La Regione autonoma Valle d’Aosta, per il tramite dell’Ufficio di rappresentanza a Bruxelles, in qualità di partner, ha aderito alla proposta progettuale dal titolo “ECO ALP 2050 – Ecosistemi d’alpeggio: azioni-innovazioni-prospettive 2050”, in partenariato con l’Institut Agricole Régional, in qualità di capofila, e con il Parco Naturale Mont Avic, con l’Asters-CEN74, il Conservatoire d’Espaces Naturels de Savoie, l’Etablissement Public Local d’enseignement et de formation agricole de Digne Carmejane e il Parc national de la Vanoise, in qualità di partner.
L’importo del progetto ammonta ad euro 1.999.017,90 dei quali euro 222.750,00 della Regione autonoma Valle d’Aosta. Il progetto dovrà concludersi entro il mese di settembre 2028.
Il progetto è finanziato per euro 178.200,00 a carico del FESR e per euro 44.550,00 da contropartite nazionali (a carico del Fondo di rotazione statale di cui alla legge 183/1987).
Obiettivi
L’obiettivo generale del progetto è garantire un futuro agli alpeggi del territorio franco-italiano attraverso una gestione che sappia unire la tutela dell'ambiente con la tenuta economica. In sintesi, il progetto vuole trovare il punto di equilibrio perfetto tra la protezione della natura (biodiversità), la capacità di resistere ai cambiamenti climatici e la salvaguardia del lavoro dei pastori, inteso come motore fondamentale per lo sviluppo della montagna.
La vision è orientata a rigenerare l'alpeggio come un ecosistema vivente e produttivo, dove la protezione della natura e la cultura del pascolo si fondono per creare una montagna resiliente, capace di prosperare oltre le sfide climatiche del prossimo trentennio.
Attività
I partner intendono perseguire l’obiettivo previsto attraverso una serie di azioni trasversali:
Comunicazione e sensibilizzazione alla preservazione degli ecosistemi d’alpeggio;
Sviluppo e sperimentazione di innovazioni metodologiche e tecnologiche per le attività pastorali;
Restaurazione e conservazione degli habitat d’altitudine;
Elaborazione di strategie transfrontaliere sostenibili.
Nello specifico
Trasformare i dati scientifici in consapevolezza collettiva, educando cittadini, studenti e professionisti alla tutela degli ecosistemi d'alta quota. Attraverso una comunicazione moderna e percorsi formativi specifici, il progetto mira a diffondere buone pratiche concrete per la conservazione dell'ambiente alpino;
Modernizzare la pastorizia tradizionale integrando tecnologie d'avanguardia per proteggere sia il lavoro degli allevatori sia l'ambiente. Si punta ad una gestione scientifica dei pascoli, mappando il territorio con i satelliti, pianificando gli interventi nel rispetto delle norme europee ed introducendo nuovi sistemi tecnologici per difendere il bestiame dai predatori;
Rigenerazione degli ambienti naturali d'alta quota che sono stati danneggiati o minacciati dall'invasione di specie non autoctone. Attraverso studi scientifici del suolo ed interventi pratici di ingegneria naturalistica, il progetto mira a riportare gli ecosistemi al loro stato di salute originario, utilizzando esclusivamente sementi locali per ricostruire i prati ed i pascoli tipici delle Alpi;
Istituire una regia unica e lungimirante per la gestione della montagna. Non si tratta solo di interventi immediati, ma di creare un'alleanza stabile tra Italia e Francia che, basandosi su studi scientifici proiettati al futuro, definisca come dovranno essere gestiti gli alpeggi da qui ai prossimi decenni.

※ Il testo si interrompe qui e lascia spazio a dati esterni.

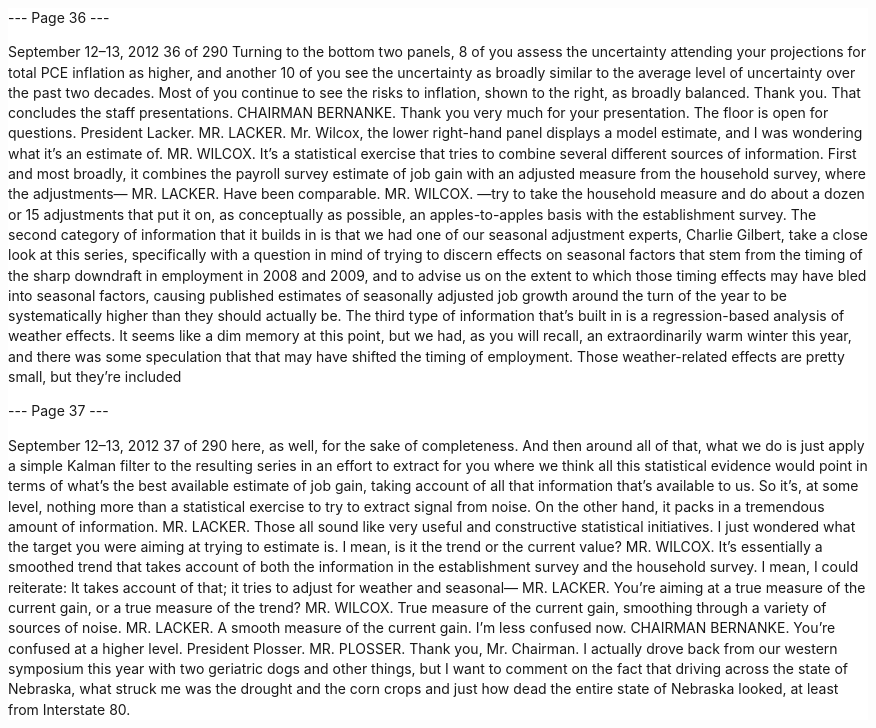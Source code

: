 --- Page 36 ---

September 12–13, 2012 36 of 290
Turning to the bottom two panels, 8 of you assess the uncertainty attending your
projections for total PCE inflation as higher, and another 10 of you see the
uncertainty as broadly similar to the average level of uncertainty over the past
two decades. Most of you continue to see the risks to inflation, shown to the right, as
broadly balanced. Thank you. That concludes the staff presentations.
CHAIRMAN BERNANKE. Thank you very much for your presentation. The floor is
open for questions. President Lacker.
MR. LACKER. Mr. Wilcox, the lower right-hand panel displays a model estimate, and I
was wondering what it’s an estimate of.
MR. WILCOX. It’s a statistical exercise that tries to combine several different sources of
information. First and most broadly, it combines the payroll survey estimate of job gain with an
adjusted measure from the household survey, where the adjustments—
MR. LACKER. Have been comparable.
MR. WILCOX. —try to take the household measure and do about a dozen or
15 adjustments that put it on, as conceptually as possible, an apples-to-apples basis with the
establishment survey.
The second category of information that it builds in is that we had one of our seasonal
adjustment experts, Charlie Gilbert, take a close look at this series, specifically with a question in
mind of trying to discern effects on seasonal factors that stem from the timing of the sharp
downdraft in employment in 2008 and 2009, and to advise us on the extent to which those timing
effects may have bled into seasonal factors, causing published estimates of seasonally adjusted
job growth around the turn of the year to be systematically higher than they should actually be.
The third type of information that’s built in is a regression-based analysis of weather
effects. It seems like a dim memory at this point, but we had, as you will recall, an
extraordinarily warm winter this year, and there was some speculation that that may have shifted
the timing of employment. Those weather-related effects are pretty small, but they’re included

--- Page 37 ---

September 12–13, 2012 37 of 290
here, as well, for the sake of completeness. And then around all of that, what we do is just apply
a simple Kalman filter to the resulting series in an effort to extract for you where we think all this
statistical evidence would point in terms of what’s the best available estimate of job gain, taking
account of all that information that’s available to us. So it’s, at some level, nothing more than a
statistical exercise to try to extract signal from noise. On the other hand, it packs in a
tremendous amount of information.
MR. LACKER. Those all sound like very useful and constructive statistical initiatives. I
just wondered what the target you were aiming at trying to estimate is. I mean, is it the trend or
the current value?
MR. WILCOX. It’s essentially a smoothed trend that takes account of both the
information in the establishment survey and the household survey. I mean, I could reiterate: It
takes account of that; it tries to adjust for weather and seasonal—
MR. LACKER. You’re aiming at a true measure of the current gain, or a true measure of
the trend?
MR. WILCOX. True measure of the current gain, smoothing through a variety of
sources of noise.
MR. LACKER. A smooth measure of the current gain. I’m less confused now.
CHAIRMAN BERNANKE. You’re confused at a higher level. President Plosser.
MR. PLOSSER. Thank you, Mr. Chairman. I actually drove back from our western
symposium this year with two geriatric dogs and other things, but I want to comment on the fact
that driving across the state of Nebraska, what struck me was the drought and the corn crops and
just how dead the entire state of Nebraska looked, at least from Interstate 80.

I risultati attesi che si intendono raggiungere sono i seguenti:
Diffusione della conoscenza e creazione di un'eredità culturale per il territorio. In sintesi, il progetto trasforma i dati tecnici in strumenti educativi per le scuole ed in competenze pratiche per i professionisti, assicurando che la consapevolezza ambientale diventi patrimonio di tutti;
Il progetto consegna ai pastori ed agli enti tre cose fondamentali: mappe satellitari precise, una guida per rispettare le leggi ambientali senza fatica e le prove tecniche di quali tecnologie funzionano meglio per difendere le greggi;
Manutenzione straordinaria della natura. Il progetto non si limita a studiare l'ambiente, ma interviene fisicamente per guarire i pascoli rovinati, coinvolgendo anche i cittadini nel lavoro sporco;
Il progetto crea una base di dati comune ed organizza forum di confronto tra esperti per decidere come gestire la montagna da qui al 2050. Il risultato è una "guida sicura" con piani d'azione a lungo e medio termine condivisi tra Italia e Francia.